Beginning in 1984, the Brazilian government sought to develop a local computer industry that would compete with the United States and Asia. But tariffs reached 70 percent on some products, and combined with other taxes, PCs cost four to five times more than US computers. These policies shut multinationals out of the market unless they set up Brazilian partnerships.
In the early '90s, Brazil boasted more than 60 computer-hardware firms. Then, in October 1992, under pressure from the US, Brazil instituted free-market reforms that lowered tariffs to 35 percent. (Within the next few years, tariffs will likely fall to 20 percent.) The result was shocking for the local computer industry. Most of the 60 hardware companies folded. Today, six remain, and all but one have joint agreements with multinational firms.
``The attempts to develop an independent computer industry failed for sure,'' says Ilan Goldman, president of ASSESPRO, the Rio de Janeiro software trade association. ``The hardware companies never developed new technology.'' So when prices came down, consumers went for brand names such as IBM, Compaq, and Sharp.
Brazilian software faced a similar fate. Today, Mr. Goldman estimates that foreign firms such as Microsoft sell 90 percent of the new programs bought in this country.

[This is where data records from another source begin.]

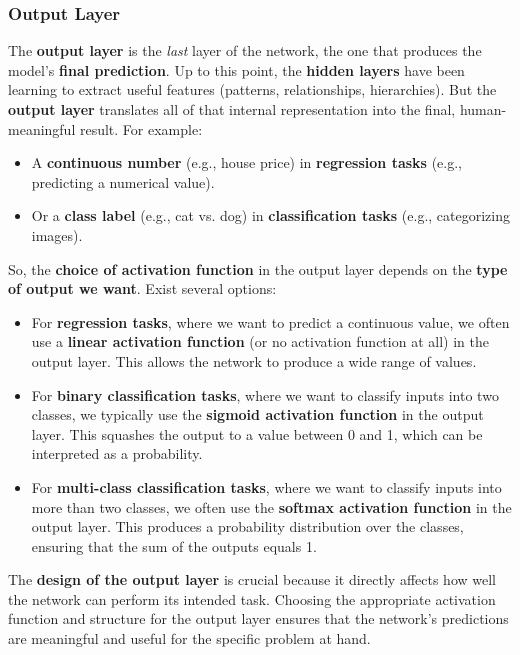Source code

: \subsubsection{Output Layer}

The \textbf{output layer} is the \emph{last} layer of the network, the one that produces the model's \textbf{final prediction}. Up to this point, the \textbf{hidden layers} have been learning to extract useful features (patterns, relationships, hierarchies). But the \textbf{output layer} translates all of that internal representation into the final, human-meaningful result. For example:
\begin{itemize}
    \item A \textbf{continuous number} (e.g., house price) in \textbf{regression tasks} (e.g., predicting a numerical value).
    \item Or a \textbf{class label} (e.g., cat vs. dog) in \textbf{classification tasks} (e.g., categorizing images).
\end{itemize}
So, the \textbf{choice of activation function} in the output layer depends on the \textbf{type of output we want}. Exist several options:
\begin{itemize}
    \item For \textbf{regression tasks}, where we want to predict a continuous value, we often use a \textbf{linear activation function} (or no activation function at all) in the output layer. This allows the network to produce a wide range of values.
    \item For \textbf{binary classification tasks}, where we want to classify inputs into two classes, we typically use the \textbf{sigmoid activation function} in the output layer. This squashes the output to a value between 0 and 1, which can be interpreted as a probability.
    \item For \textbf{multi-class classification tasks}, where we want to classify inputs into more than two classes, we often use the \textbf{softmax activation function} in the output layer. This produces a probability distribution over the classes, ensuring that the sum of the outputs equals 1.
\end{itemize}
The \textbf{design of the output layer} is crucial because it directly affects how well the network can perform its intended task. Choosing the appropriate activation function and structure for the output layer ensures that the network's predictions are meaningful and useful for the specific problem at hand.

Consumers, meanwhile, benefited from the reforms. Software prices run only slightly higher than US prices. Imported hardware now costs about 30 percent more than Brazilian-made PCs of the same quality, says Airiel Bergher, president of the retail company Soft Express. But Brazil is also experiencing some of the downsides of multinational firms dividing up the market. One computer retailer, who requested anonymity, says IBM is selling its Brazilian-assembled PCs at very low prices and offering favorable financing. He claims they sell the computers at below their cost of production. ``They are dumping to build up market share,'' he says. ``No one else is doing that.''
Pinto denies the charge, saying IBM's prices are ``low because we are producing locally in an efficient plant.'' He adds: ``We expect IBM's sales to grow by about 200 to 300 percent this year compared to 1993.''
The collapse of most of the country's hardware companies resulted in more than a 55 percent loss in employment in the computer industry, says Paulo Tigre, an economics professor at the Federal University of Rio. ``The loss of manufacturing jobs was devastating, especially in a country with already-high unemployment,'' he says. Brazilian companies had developed some innovative research and development projects in the financial sector, Professor Tigre says, but ``that was discontinued when foreign firms took over the market.''
Brazil is far from being a completely open market. Tariffs and taxes still add about 70 percent to the price of a foreign-made PC, encouraging multinationals to set up local manufacturing. Locally made products are exempt from import duties and some local taxes. IBM, Digital Equipment Corporation, and Compaq Computer Corporation have or will soon open plants here, providing jobs for thousands of Brazilians. Brazil's tax system ``forces you to produce locally,'' Pinto says.
Brazil's local software industry is starting to recover from the shock of open markets, Goldman says. Brazilian-owned companies are localizing programs in Portugese and developing smaller programs that use less computer memory. ``We've learned to look for the niche markets,'' he says.